THERE ARE 5 FINGERS ON EVERY HAND)
(I UNDERSTAND)
       THERE ARE TWO HANDS ON A PERSON
(I UNDERSTAND)
       A BOY IS A PERSON
(I UNDERSTAND)
       TOM IS A BOY
(I UNDERSTAND)
       DICK IS A BOY
(I UNDERSTAND)
       HARRY IS A BOY
(I UNDERSTAND)
       TOM HAS NINE FINGERS
(THE ABOVE SENTENCE IS AMBIGUOUS •• BUT I ASSUME (HAS) MEANS (HAS AS PARTS))(I UNDERSTAND)
       DICK HAS ONE HAND
(THE ABOVE SENTENCE IS AMBIGUOUS •• BUT I ASSUME (HAS) MEANS (HAS AS PARTS))(I UNDERSTAND)
       HOW MANY FINGERS DOES TOM HAVE?
(THE ANSWER IS 9)
       HON MANY FINGERS DOES DICK HAVE?
(THE ANSWER IS 5)
       HOW MANY FINGERS DOES HARRY HAVE?
(THE ANSWER IS 10)
       HOW MANY FINGERS DOES JOE HAVE?
(I DON’T KNOW WHETHER FINGER IS PART OF JOE)

But of course Raphael could have written some other priority rule. Incidentally, the program’s statement, “The above sentence is ambiguous…” concerns the possibility that the word “has” might mean either “has as a part” or “owns. ” Raphael’s program usually guesses correctly by a study of whether the entities in question are already known to own things, or to be parts of things, etc. I will describe this later in more detail. Raphael’s demonstration that such “contextual” decisions can be programmed, illustrates a more general point, or rather, shows a different and healthier attitude toward programs than the “nothing but” approach.

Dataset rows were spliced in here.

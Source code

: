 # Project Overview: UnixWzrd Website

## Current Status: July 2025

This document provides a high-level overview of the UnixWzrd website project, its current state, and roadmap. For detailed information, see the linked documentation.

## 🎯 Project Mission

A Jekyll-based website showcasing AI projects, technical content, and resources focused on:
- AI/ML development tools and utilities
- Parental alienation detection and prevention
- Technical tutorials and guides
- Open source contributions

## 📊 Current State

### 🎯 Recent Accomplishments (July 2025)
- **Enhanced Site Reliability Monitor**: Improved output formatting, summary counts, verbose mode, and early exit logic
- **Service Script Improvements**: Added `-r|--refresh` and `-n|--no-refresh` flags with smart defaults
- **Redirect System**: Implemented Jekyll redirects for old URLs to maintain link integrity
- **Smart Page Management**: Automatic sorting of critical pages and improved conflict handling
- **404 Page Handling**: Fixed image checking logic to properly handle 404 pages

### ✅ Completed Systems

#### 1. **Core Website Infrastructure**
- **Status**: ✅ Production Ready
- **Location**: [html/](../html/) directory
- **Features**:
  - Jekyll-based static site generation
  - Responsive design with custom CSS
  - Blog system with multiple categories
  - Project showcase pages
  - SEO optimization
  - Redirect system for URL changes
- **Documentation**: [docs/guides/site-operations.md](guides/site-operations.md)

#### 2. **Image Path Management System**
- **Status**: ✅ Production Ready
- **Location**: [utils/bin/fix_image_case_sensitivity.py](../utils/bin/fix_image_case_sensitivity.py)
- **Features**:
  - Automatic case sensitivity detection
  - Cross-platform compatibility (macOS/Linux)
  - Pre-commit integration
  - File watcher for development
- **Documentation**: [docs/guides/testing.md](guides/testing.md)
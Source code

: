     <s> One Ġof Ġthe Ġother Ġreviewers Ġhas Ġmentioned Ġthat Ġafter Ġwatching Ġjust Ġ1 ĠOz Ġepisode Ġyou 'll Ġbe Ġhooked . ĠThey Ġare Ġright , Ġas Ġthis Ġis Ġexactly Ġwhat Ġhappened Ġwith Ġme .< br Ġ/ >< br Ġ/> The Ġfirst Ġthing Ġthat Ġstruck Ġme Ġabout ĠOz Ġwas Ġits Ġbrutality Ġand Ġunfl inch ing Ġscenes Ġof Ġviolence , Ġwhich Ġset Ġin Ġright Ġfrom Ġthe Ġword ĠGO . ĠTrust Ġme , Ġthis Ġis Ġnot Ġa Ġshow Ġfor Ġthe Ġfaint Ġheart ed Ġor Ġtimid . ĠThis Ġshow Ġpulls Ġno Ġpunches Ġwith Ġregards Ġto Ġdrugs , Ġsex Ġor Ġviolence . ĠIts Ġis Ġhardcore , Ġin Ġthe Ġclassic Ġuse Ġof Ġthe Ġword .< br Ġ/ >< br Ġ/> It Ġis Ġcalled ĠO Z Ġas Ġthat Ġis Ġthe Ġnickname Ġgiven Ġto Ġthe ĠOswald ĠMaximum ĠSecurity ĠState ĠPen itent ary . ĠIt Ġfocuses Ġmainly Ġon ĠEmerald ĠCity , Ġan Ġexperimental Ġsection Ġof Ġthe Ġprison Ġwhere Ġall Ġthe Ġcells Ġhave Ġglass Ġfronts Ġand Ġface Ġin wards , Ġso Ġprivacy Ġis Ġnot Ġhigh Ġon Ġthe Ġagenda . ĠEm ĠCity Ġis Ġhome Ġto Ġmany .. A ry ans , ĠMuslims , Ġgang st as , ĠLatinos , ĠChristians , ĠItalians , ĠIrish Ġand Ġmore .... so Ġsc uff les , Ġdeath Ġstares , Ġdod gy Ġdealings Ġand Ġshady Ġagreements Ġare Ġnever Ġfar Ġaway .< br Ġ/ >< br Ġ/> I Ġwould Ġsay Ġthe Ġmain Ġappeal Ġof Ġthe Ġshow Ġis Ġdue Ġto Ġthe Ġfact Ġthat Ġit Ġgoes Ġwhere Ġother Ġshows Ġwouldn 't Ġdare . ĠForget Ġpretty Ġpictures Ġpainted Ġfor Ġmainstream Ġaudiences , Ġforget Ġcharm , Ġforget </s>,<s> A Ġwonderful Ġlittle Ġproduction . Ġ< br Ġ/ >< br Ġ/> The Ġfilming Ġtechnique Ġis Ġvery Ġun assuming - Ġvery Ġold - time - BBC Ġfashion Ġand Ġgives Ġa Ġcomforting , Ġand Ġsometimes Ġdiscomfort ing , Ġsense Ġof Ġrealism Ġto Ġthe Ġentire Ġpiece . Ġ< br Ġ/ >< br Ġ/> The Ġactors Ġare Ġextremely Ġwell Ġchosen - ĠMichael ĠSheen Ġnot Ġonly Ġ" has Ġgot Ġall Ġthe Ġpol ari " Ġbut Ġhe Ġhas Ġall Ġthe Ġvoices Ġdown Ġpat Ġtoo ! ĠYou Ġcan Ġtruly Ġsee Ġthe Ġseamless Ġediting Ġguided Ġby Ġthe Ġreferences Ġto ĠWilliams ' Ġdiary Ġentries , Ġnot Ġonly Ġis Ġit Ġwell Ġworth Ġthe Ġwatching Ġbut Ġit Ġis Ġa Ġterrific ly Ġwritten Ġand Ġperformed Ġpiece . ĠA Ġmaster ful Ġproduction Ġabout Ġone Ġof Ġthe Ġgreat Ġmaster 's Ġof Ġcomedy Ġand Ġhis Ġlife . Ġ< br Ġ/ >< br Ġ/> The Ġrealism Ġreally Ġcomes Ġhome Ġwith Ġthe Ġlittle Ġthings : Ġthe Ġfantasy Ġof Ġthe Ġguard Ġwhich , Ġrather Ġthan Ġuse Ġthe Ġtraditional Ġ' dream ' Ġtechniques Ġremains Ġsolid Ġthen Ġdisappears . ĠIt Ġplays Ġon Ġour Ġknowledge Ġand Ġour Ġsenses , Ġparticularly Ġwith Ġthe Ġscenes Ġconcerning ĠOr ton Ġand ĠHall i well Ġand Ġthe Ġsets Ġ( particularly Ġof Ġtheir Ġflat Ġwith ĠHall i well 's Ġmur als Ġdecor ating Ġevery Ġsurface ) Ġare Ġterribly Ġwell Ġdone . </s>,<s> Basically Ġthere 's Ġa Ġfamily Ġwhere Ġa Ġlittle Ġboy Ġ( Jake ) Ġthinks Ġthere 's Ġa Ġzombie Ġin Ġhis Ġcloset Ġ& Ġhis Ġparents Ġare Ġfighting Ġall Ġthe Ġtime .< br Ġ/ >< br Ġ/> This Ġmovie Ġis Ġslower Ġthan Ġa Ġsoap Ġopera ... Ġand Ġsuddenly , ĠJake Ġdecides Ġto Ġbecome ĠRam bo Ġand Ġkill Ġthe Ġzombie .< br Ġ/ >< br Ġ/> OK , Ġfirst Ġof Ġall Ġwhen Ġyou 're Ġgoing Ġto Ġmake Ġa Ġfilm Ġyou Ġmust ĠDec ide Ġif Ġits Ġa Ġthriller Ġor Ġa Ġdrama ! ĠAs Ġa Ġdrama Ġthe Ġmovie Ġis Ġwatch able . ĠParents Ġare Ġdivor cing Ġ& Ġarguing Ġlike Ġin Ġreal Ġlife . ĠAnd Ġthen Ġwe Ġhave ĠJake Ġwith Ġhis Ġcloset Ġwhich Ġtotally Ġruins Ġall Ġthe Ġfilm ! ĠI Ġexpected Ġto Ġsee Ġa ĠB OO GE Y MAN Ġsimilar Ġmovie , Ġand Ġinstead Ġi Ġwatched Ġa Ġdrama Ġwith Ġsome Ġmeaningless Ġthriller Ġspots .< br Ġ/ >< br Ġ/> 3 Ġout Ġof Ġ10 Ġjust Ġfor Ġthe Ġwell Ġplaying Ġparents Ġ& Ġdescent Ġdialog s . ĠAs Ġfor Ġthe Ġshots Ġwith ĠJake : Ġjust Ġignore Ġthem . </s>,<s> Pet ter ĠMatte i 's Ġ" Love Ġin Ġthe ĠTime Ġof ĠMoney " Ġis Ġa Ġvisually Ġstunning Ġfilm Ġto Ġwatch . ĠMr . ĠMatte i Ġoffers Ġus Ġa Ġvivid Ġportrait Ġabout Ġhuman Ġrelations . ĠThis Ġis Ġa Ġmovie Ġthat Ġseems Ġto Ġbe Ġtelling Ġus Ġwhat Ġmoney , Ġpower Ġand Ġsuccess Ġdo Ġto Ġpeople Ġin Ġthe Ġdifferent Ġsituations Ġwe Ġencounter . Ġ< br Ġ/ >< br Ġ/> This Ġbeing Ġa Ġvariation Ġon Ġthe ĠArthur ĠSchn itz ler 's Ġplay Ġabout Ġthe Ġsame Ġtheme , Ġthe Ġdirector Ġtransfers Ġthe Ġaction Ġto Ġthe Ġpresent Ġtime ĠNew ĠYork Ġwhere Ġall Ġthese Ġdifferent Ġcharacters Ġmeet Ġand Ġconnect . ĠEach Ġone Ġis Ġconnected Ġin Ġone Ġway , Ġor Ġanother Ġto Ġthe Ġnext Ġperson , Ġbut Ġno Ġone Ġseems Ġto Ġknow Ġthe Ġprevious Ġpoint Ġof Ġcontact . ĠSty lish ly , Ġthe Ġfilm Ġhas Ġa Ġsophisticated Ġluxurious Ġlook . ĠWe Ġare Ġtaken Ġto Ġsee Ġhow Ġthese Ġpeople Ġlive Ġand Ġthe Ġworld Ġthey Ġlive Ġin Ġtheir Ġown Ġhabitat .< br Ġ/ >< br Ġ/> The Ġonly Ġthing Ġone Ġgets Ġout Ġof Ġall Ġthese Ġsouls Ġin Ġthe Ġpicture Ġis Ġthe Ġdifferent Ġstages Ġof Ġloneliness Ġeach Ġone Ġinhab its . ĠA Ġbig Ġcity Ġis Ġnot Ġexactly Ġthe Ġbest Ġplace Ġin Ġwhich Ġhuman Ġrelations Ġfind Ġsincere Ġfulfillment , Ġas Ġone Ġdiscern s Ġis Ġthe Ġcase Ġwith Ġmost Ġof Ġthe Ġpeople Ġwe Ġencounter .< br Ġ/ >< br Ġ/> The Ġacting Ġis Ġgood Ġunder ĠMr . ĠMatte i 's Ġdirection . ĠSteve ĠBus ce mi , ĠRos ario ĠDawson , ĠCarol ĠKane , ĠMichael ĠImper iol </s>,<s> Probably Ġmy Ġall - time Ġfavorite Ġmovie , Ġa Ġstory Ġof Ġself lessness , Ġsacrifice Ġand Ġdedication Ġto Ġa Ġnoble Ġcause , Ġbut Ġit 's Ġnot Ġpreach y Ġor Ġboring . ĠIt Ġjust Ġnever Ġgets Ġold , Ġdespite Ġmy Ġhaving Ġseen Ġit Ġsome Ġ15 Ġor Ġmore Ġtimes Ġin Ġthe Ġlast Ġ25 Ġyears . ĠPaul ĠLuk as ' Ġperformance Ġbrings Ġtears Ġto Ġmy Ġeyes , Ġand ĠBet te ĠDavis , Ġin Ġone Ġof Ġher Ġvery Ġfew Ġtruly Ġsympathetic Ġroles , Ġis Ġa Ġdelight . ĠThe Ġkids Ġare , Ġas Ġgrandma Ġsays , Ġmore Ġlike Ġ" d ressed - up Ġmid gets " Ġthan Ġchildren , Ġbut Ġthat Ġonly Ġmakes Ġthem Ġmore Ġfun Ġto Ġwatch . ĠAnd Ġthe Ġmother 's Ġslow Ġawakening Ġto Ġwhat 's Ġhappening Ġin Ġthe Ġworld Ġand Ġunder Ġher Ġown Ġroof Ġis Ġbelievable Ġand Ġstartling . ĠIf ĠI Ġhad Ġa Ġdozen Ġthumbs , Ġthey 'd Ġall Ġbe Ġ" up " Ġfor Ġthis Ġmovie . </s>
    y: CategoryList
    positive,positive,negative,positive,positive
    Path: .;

We will therefore try to explain some of these better ways to think about programs.

(1) A PROGRAM AS A SEQUENCE OF INSTRUCTIONS TO BE OBEYED.

The most common and simple‑minded view is that a computer program is a sequence of clear-cut operations to be performed on some data. Let’s take a simple example of a program: suppose that X is a number given as input:

START: SET R = 1
LOOP:    SET S = X/R
SET T=R+S
SET R = T/2
SET U = R x R
SET V = X – U
IF |V| > .001, GO TO LOOP
ELSE PRINT V
This program (attributed to Isaac Newton) will compute an approximation to the square root of X. At each line in the program it is perfectly clear what is the current status of things, and what is to be done next. Of course, it requires a mathematical analysis, to show that the sequence of situations so developed will eventually lead to an acceptable value of R, and terminate the computation.’ So there is no great harm in thinking of these statements as a sequence of steps. The “GO TO” instruction might be considered to be a super‑abbreviation for several more copies of the “main loop.” Of course, until the analysis is made, one should think of the program as an expression of a useful but poorly understood idea.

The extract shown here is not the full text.